Bing! A star pricks its portrait in the pond.

All around now is darkness and gloom—the crickets have taken up the song where the birds left off.

The little lake is sparkling, a regular ant-heap of twinkling stars.

Reflected things are best—the waters are only to reflect the sky—
Nature's looking-glass.

The sun has gone to rest; the day is done. But the Sun of Art has arisen, and my picture is complete.

Let us go home.

The Barbizon School—which, by the way, was never a school, and if it exists now is not at Barbizon—was made up of five men: Corot, Millet, Rousseau, Diaz and Daubigny.

Corot saw it first—this straggling little village of Barbizon, nestling there at the foot of the Forest of Fontainebleau, thirty- five miles southeast of Paris. This was about the year Eighteen Hundred Thirty. There was no market then for Corot's wares, and the artist would have doubted the sanity of any one who might have wanted to buy. His income was one dollar a day—and this was enough. If he wanted to go anywhere, he walked; and so he walked into Barbizon one day, his pack on his back, and found there a little inn, so quaint and simple that he stayed two days.

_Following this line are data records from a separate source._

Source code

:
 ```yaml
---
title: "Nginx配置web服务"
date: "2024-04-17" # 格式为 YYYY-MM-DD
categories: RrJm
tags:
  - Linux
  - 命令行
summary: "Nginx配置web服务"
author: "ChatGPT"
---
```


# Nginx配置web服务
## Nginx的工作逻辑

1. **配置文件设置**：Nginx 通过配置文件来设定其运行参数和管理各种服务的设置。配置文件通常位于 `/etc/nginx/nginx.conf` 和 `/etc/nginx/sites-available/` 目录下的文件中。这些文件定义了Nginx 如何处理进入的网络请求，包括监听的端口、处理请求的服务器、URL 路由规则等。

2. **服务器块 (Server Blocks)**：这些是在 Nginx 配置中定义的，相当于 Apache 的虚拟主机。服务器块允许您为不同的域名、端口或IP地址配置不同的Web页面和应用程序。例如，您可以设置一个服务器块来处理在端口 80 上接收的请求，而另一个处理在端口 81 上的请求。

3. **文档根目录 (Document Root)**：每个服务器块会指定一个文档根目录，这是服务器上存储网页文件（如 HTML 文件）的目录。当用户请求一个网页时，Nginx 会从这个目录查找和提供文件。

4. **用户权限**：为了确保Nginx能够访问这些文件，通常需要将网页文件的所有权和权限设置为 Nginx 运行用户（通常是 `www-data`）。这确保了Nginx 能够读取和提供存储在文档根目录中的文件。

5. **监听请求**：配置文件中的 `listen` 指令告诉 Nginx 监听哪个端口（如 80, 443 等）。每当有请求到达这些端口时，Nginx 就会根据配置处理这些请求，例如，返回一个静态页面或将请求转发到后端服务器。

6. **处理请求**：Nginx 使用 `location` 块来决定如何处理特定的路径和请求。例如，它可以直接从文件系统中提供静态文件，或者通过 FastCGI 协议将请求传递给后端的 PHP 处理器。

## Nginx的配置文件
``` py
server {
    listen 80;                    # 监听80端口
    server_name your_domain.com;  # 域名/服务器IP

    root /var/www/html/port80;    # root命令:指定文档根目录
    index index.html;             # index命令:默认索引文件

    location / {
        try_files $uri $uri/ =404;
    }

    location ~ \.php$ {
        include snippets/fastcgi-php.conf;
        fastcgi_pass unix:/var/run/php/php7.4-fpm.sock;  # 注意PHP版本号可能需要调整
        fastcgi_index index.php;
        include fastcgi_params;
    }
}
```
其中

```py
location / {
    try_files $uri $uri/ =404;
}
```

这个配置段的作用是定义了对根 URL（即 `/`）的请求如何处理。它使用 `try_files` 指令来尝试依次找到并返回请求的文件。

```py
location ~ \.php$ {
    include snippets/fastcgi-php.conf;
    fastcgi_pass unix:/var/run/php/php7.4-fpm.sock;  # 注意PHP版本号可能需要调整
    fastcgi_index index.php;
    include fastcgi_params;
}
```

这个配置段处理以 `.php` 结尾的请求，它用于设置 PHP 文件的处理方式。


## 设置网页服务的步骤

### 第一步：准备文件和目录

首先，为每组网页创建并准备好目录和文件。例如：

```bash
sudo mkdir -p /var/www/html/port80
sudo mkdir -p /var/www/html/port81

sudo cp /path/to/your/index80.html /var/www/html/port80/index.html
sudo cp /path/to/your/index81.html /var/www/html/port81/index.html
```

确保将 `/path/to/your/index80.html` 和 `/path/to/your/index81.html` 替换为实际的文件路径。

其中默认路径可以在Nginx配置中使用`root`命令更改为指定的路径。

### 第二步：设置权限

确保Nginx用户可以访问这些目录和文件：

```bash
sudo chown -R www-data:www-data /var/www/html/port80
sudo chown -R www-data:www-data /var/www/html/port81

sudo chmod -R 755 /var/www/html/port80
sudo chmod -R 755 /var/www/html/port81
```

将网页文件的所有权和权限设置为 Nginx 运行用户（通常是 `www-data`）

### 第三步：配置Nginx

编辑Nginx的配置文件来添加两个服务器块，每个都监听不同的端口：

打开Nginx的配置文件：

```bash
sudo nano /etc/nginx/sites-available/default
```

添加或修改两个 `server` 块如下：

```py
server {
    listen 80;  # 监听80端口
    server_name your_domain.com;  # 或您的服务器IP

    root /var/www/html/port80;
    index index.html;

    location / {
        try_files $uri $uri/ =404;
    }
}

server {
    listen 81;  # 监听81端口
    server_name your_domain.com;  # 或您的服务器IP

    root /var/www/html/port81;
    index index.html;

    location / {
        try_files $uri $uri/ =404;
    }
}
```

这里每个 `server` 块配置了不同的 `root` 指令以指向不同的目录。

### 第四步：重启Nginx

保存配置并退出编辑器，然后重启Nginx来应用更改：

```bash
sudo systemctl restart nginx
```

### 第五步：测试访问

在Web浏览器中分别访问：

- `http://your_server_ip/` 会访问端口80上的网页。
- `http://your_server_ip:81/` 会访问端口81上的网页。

The landlord quite liked the big, jolly stranger. Hanging upon his painting outfit was a mandolin, a harmonica, a guitar and two or three other small musical instruments of nondescript pedigree. The painter made music for the village, and on invitation painted a sketch on the tavern-wall to pay for his board. And this sketch is there even to this day, and is as plain to be seen as the splash of ink on the wall at Eisenach where Martin Luther threw the ink-bottle at the devil.